- Supreme Court of California

Decided 1978
- Full case name: Amador Valley Joint Union High School District et al., Petitioners, v. State Board of Equalization et al., Respondents. County of Alameda et al., Petitioners, v. State Board of Equalization et al., Respondents. City and County of San Francisco et al., Petitioners, v. Joseph E. Tinney, as Tax Assessor, etc., et al., Respondents
- Citation(s): 22 Cal.3d 208, 583 P.2d 1281, 149 Cal.Rptr. 239

Holding
- The court confirmed that an initiative may not "revise" California's constitution; however, the Prop 13 did not amount to a revision but an amendment.

Court membership
- Chief Justice: Rose Bird
- Associate Justices: Mathew O. Tobriner, Stanley Mosk, William P. Clark, Jr., Frank K. Richardson, Wiley Manuel, Frank C. Newman

Case opinions
- Majority: Richardson, joined by Tobriner, Mosk, Clark, Manuel, Newman
- Concur/dissent: Bird

Laws applied
- California Constitution

= Amador Valley Joint Union High School District v. State Board of Equalization =

California Supreme Court case

Amador Valley Joint Union High School District v. State Board of Equalization (1978) 22 Cal.3d 208 was a California Supreme Court case, in which the Amador Valley Joint Union High School District challenged the constitutionality of California's Proposition 13, which placed a cap on property taxes.

==Background==
The proposition limited property tax assessments to the 1975 standard, eliminating $7 billion of the $11.4 billion in property tax revenue collected each year. According to The Washington Post', the "severe" limitations this imposed on state funding forced local governments and most school districts in California to make "drastic cutbacks." The district held that the measure was "so drastic and far-reaching that it was 'a revision' of the state Constitution and not a mere amendment."

==Decision==
Ultimately, the district was unsuccessful in its suit.
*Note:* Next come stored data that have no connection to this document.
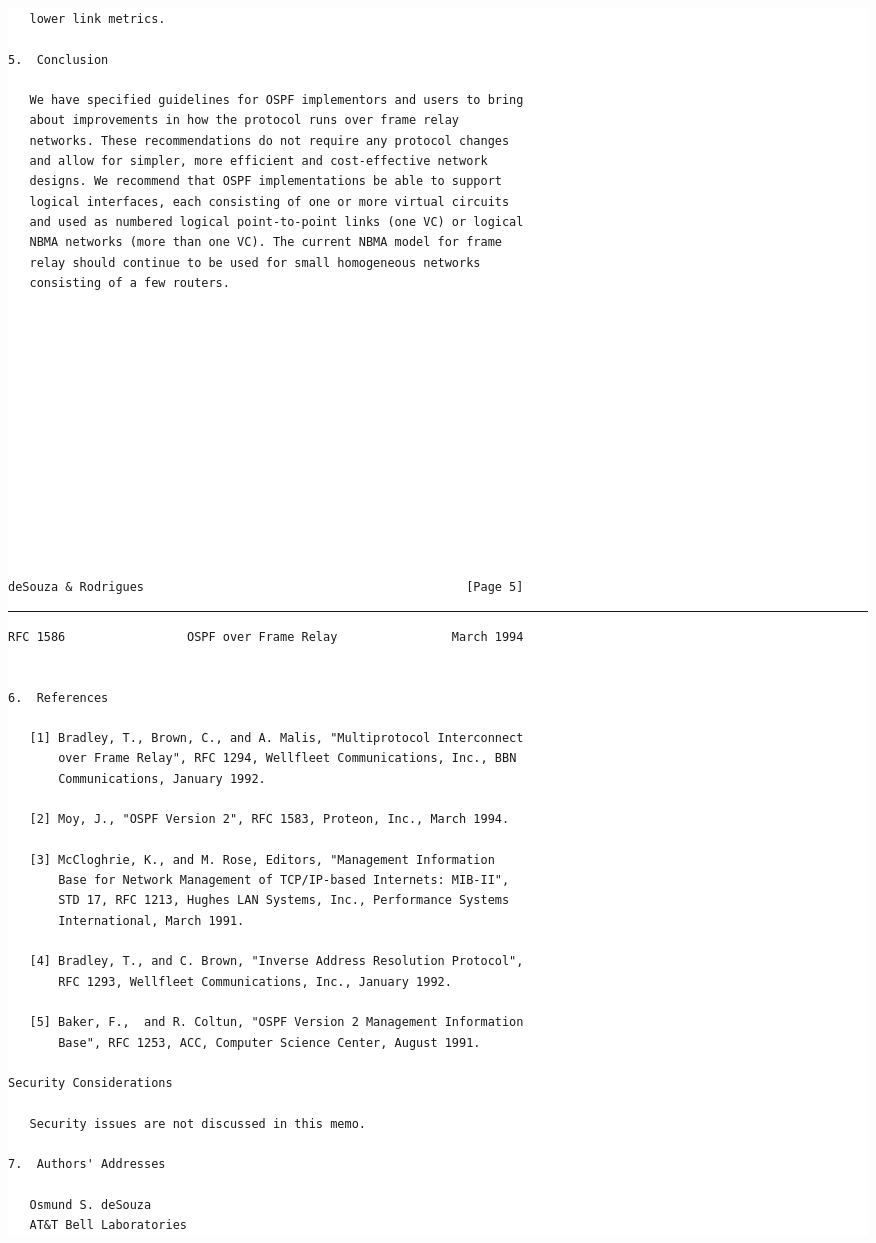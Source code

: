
 ``` newpage
   lower link metrics.

5.  Conclusion

   We have specified guidelines for OSPF implementors and users to bring
   about improvements in how the protocol runs over frame relay
   networks. These recommendations do not require any protocol changes
   and allow for simpler, more efficient and cost-effective network
   designs. We recommend that OSPF implementations be able to support
   logical interfaces, each consisting of one or more virtual circuits
   and used as numbered logical point-to-point links (one VC) or logical
   NBMA networks (more than one VC). The current NBMA model for frame
   relay should continue to be used for small homogeneous networks
   consisting of a few routers.














deSouza & Rodrigues                                             [Page 5]
```

------------------------------------------------------------------------

``` newpage
RFC 1586                 OSPF over Frame Relay                March 1994


6.  References

   [1] Bradley, T., Brown, C., and A. Malis, "Multiprotocol Interconnect
       over Frame Relay", RFC 1294, Wellfleet Communications, Inc., BBN
       Communications, January 1992.

   [2] Moy, J., "OSPF Version 2", RFC 1583, Proteon, Inc., March 1994.

   [3] McCloghrie, K., and M. Rose, Editors, "Management Information
       Base for Network Management of TCP/IP-based Internets: MIB-II",
       STD 17, RFC 1213, Hughes LAN Systems, Inc., Performance Systems
       International, March 1991.

   [4] Bradley, T., and C. Brown, "Inverse Address Resolution Protocol",
       RFC 1293, Wellfleet Communications, Inc., January 1992.

   [5] Baker, F.,  and R. Coltun, "OSPF Version 2 Management Information
       Base", RFC 1253, ACC, Computer Science Center, August 1991.

Security Considerations

   Security issues are not discussed in this memo.

7.  Authors' Addresses

   Osmund S. deSouza
   AT&T Bell Laboratories
```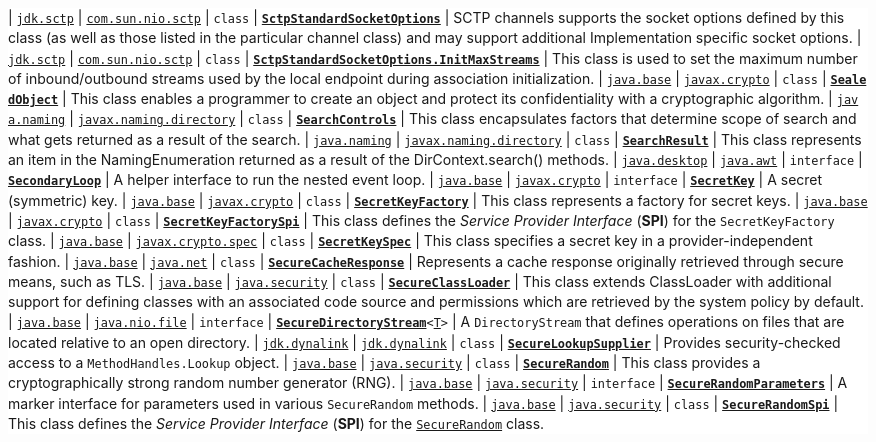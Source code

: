 | [`jdk.sctp`](../jdk.sctp.md) | [`com.sun.nio.sctp`](../jdk.sctp/com.sun.nio.sctp.md "package in jdk.sctp") | `class` | [**`SctpStandardSocketOptions`**](../jdk.sctp/com.sun.nio.sctp/SctpStandardSocketOptions.md "class in com.sun.nio.sctp") | SCTP channels supports the socket options defined by this class (as well as those listed in the particular channel class) and may support additional Implementation specific socket options. 
| [`jdk.sctp`](../jdk.sctp.md) | [`com.sun.nio.sctp`](../jdk.sctp/com.sun.nio.sctp.md "package in jdk.sctp") | `class` | [**`SctpStandardSocketOptions.InitMaxStreams`**](../jdk.sctp/com.sun.nio.sctp/SctpStandardSocketOptions.InitMaxStreams.md "class in com.sun.nio.sctp") | This class is used to set the maximum number of inbound/outbound streams used by the local endpoint during association initialization. 
| [`java.base`](../java.base.md) | [`javax.crypto`](../java.base/javax.crypto.md "package in java.base") | `class` | [**`SealedObject`**](../java.base/javax.crypto/SealedObject.md "class in javax.crypto") | This class enables a programmer to create an object and protect its confidentiality with a cryptographic algorithm. 
| [`java.naming`](../java.naming.md) | [`javax.naming.directory`](../java.naming/javax.naming.directory.md "package in java.naming") | `class` | [**`SearchControls`**](../java.naming/javax.naming.directory/SearchControls.md "class in javax.naming.directory") | This class encapsulates factors that determine scope of search and what gets returned as a result of the search. 
| [`java.naming`](../java.naming.md) | [`javax.naming.directory`](../java.naming/javax.naming.directory.md "package in java.naming") | `class` | [**`SearchResult`**](../java.naming/javax.naming.directory/SearchResult.md "class in javax.naming.directory") | This class represents an item in the NamingEnumeration returned as a result of the DirContext.search() methods. 
| [`java.desktop`](../java.desktop.md) | [`java.awt`](../java.desktop/java.awt.md "package in java.desktop") | `interface` | [**`SecondaryLoop`**](../java.desktop/java.awt/SecondaryLoop.md "interface in java.awt") | A helper interface to run the nested event loop. 
| [`java.base`](../java.base.md) | [`javax.crypto`](../java.base/javax.crypto.md "package in java.base") | `interface` | [**`SecretKey`**](../java.base/javax.crypto/SecretKey.md "interface in javax.crypto") | A secret (symmetric) key. 
| [`java.base`](../java.base.md) | [`javax.crypto`](../java.base/javax.crypto.md "package in java.base") | `class` | [**`SecretKeyFactory`**](../java.base/javax.crypto/SecretKeyFactory.md "class in javax.crypto") | This class represents a factory for secret keys. 
| [`java.base`](../java.base.md) | [`javax.crypto`](../java.base/javax.crypto.md "package in java.base") | `class` | [**`SecretKeyFactorySpi`**](../java.base/javax.crypto/SecretKeyFactorySpi.md "class in javax.crypto") | This class defines the *Service Provider Interface* (**SPI**) for the `SecretKeyFactory` class. 
| [`java.base`](../java.base.md) | [`javax.crypto.spec`](../java.base/javax.crypto.spec.md "package in java.base") | `class` | [**`SecretKeySpec`**](../java.base/javax.crypto.spec/SecretKeySpec.md "class in javax.crypto.spec") | This class specifies a secret key in a provider-independent fashion. 
| [`java.base`](../java.base.md) | [`java.net`](../java.base/java.net.md "package in java.base") | `class` | [**`SecureCacheResponse`**](../java.base/java.net/SecureCacheResponse.md "class in java.net") | Represents a cache response originally retrieved through secure means, such as TLS. 
| [`java.base`](../java.base.md) | [`java.security`](../java.base/java.security.md "package in java.base") | `class` | [**`SecureClassLoader`**](../java.base/java.security/SecureClassLoader.md "class in java.security") | This class extends ClassLoader with additional support for defining classes with an associated code source and permissions which are retrieved by the system policy by default. 
| [`java.base`](../java.base.md) | [`java.nio.file`](../java.base/java.nio.file.md "package in java.base") | `interface` | [**`SecureDirectoryStream`**](../java.base/java.nio.file/SecureDirectoryStream.md "interface in java.nio.file")`<`[`T`](../java.base/java.nio.file/SecureDirectoryStream.md "type parameter in SecureDirectoryStream")`>` | A `DirectoryStream` that defines operations on files that are located relative to an open directory. 
| [`jdk.dynalink`](../jdk.dynalink.md) | [`jdk.dynalink`](../jdk.dynalink/jdk.dynalink.md "package in jdk.dynalink") | `class` | [**`SecureLookupSupplier`**](../jdk.dynalink/jdk.dynalink/SecureLookupSupplier.md "class in jdk.dynalink") | Provides security-checked access to a `MethodHandles.Lookup` object. 
| [`java.base`](../java.base.md) | [`java.security`](../java.base/java.security.md "package in java.base") | `class` | [**`SecureRandom`**](../java.base/java.security/SecureRandom.md "class in java.security") | This class provides a cryptographically strong random number generator (RNG). 
| [`java.base`](../java.base.md) | [`java.security`](../java.base/java.security.md "package in java.base") | `interface` | [**`SecureRandomParameters`**](../java.base/java.security/SecureRandomParameters.md "interface in java.security") | A marker interface for parameters used in various `SecureRandom` methods. 
| [`java.base`](../java.base.md) | [`java.security`](../java.base/java.security.md "package in java.base") | `class` | [**`SecureRandomSpi`**](../java.base/java.security/SecureRandomSpi.md "class in java.security") | This class defines the *Service Provider Interface* (**SPI**) for the [`SecureRandom`](../java.base/java/security/SecureRandom.html "class in java.security") class. 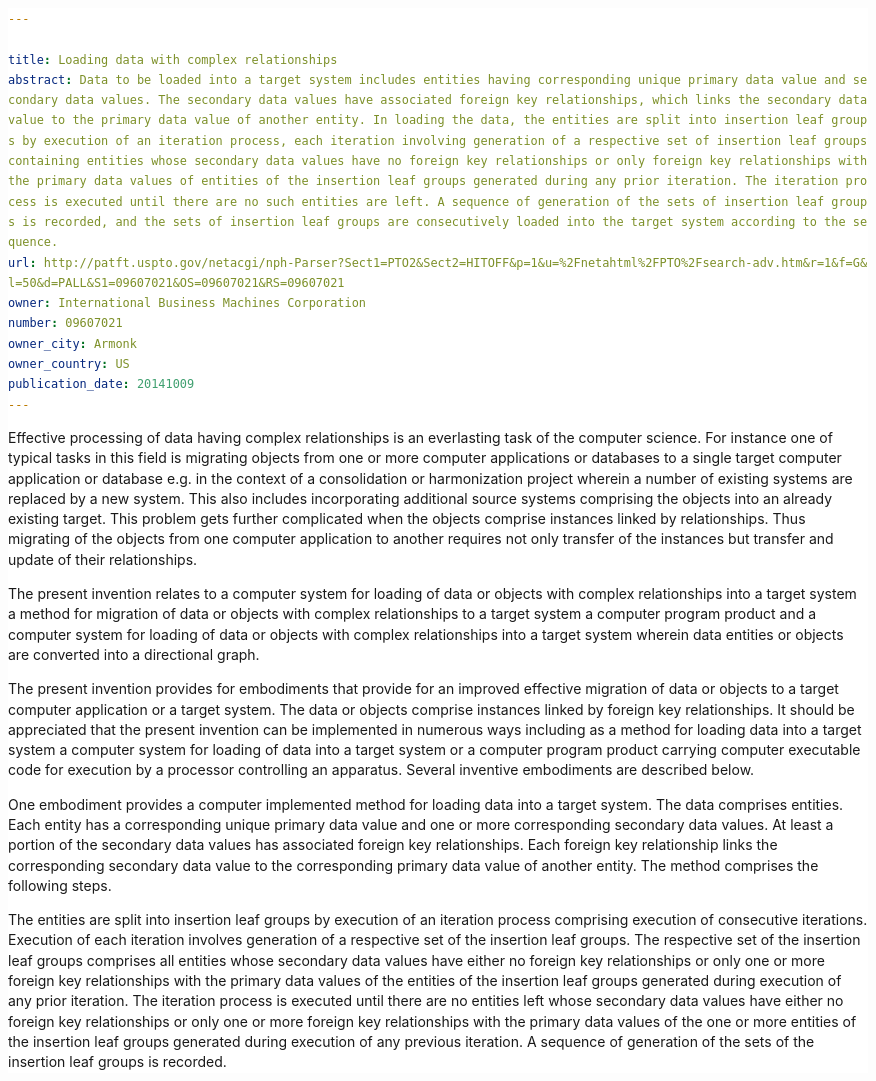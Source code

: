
 ```yaml
---

title: Loading data with complex relationships
abstract: Data to be loaded into a target system includes entities having corresponding unique primary data value and secondary data values. The secondary data values have associated foreign key relationships, which links the secondary data value to the primary data value of another entity. In loading the data, the entities are split into insertion leaf groups by execution of an iteration process, each iteration involving generation of a respective set of insertion leaf groups containing entities whose secondary data values have no foreign key relationships or only foreign key relationships with the primary data values of entities of the insertion leaf groups generated during any prior iteration. The iteration process is executed until there are no such entities are left. A sequence of generation of the sets of insertion leaf groups is recorded, and the sets of insertion leaf groups are consecutively loaded into the target system according to the sequence.
url: http://patft.uspto.gov/netacgi/nph-Parser?Sect1=PTO2&Sect2=HITOFF&p=1&u=%2Fnetahtml%2FPTO%2Fsearch-adv.htm&r=1&f=G&l=50&d=PALL&S1=09607021&OS=09607021&RS=09607021
owner: International Business Machines Corporation
number: 09607021
owner_city: Armonk
owner_country: US
publication_date: 20141009
---
```

Effective processing of data having complex relationships is an everlasting task of the computer science. For instance one of typical tasks in this field is migrating objects from one or more computer applications or databases to a single target computer application or database e.g. in the context of a consolidation or harmonization project wherein a number of existing systems are replaced by a new system. This also includes incorporating additional source systems comprising the objects into an already existing target. This problem gets further complicated when the objects comprise instances linked by relationships. Thus migrating of the objects from one computer application to another requires not only transfer of the instances but transfer and update of their relationships.

The present invention relates to a computer system for loading of data or objects with complex relationships into a target system a method for migration of data or objects with complex relationships to a target system a computer program product and a computer system for loading of data or objects with complex relationships into a target system wherein data entities or objects are converted into a directional graph.

The present invention provides for embodiments that provide for an improved effective migration of data or objects to a target computer application or a target system. The data or objects comprise instances linked by foreign key relationships. It should be appreciated that the present invention can be implemented in numerous ways including as a method for loading data into a target system a computer system for loading of data into a target system or a computer program product carrying computer executable code for execution by a processor controlling an apparatus. Several inventive embodiments are described below.

One embodiment provides a computer implemented method for loading data into a target system. The data comprises entities. Each entity has a corresponding unique primary data value and one or more corresponding secondary data values. At least a portion of the secondary data values has associated foreign key relationships. Each foreign key relationship links the corresponding secondary data value to the corresponding primary data value of another entity. The method comprises the following steps.

The entities are split into insertion leaf groups by execution of an iteration process comprising execution of consecutive iterations. Execution of each iteration involves generation of a respective set of the insertion leaf groups. The respective set of the insertion leaf groups comprises all entities whose secondary data values have either no foreign key relationships or only one or more foreign key relationships with the primary data values of the entities of the insertion leaf groups generated during execution of any prior iteration. The iteration process is executed until there are no entities left whose secondary data values have either no foreign key relationships or only one or more foreign key relationships with the primary data values of the one or more entities of the insertion leaf groups generated during execution of any previous iteration. A sequence of generation of the sets of the insertion leaf groups is recorded.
In the ruling written by Justice Frank K. Richardson, the Supreme Court distinguished between "amendment" and "revision." The Court confirmed that an initiative cannot "revise" the constitution; Proposition 13, however, was an amendment to the California Constitution and not a "revision." In 2009, Amador Valley was cited by dissenting Justice Carlos R. Moreno in arguing the non-constitutionality of Proposition 8.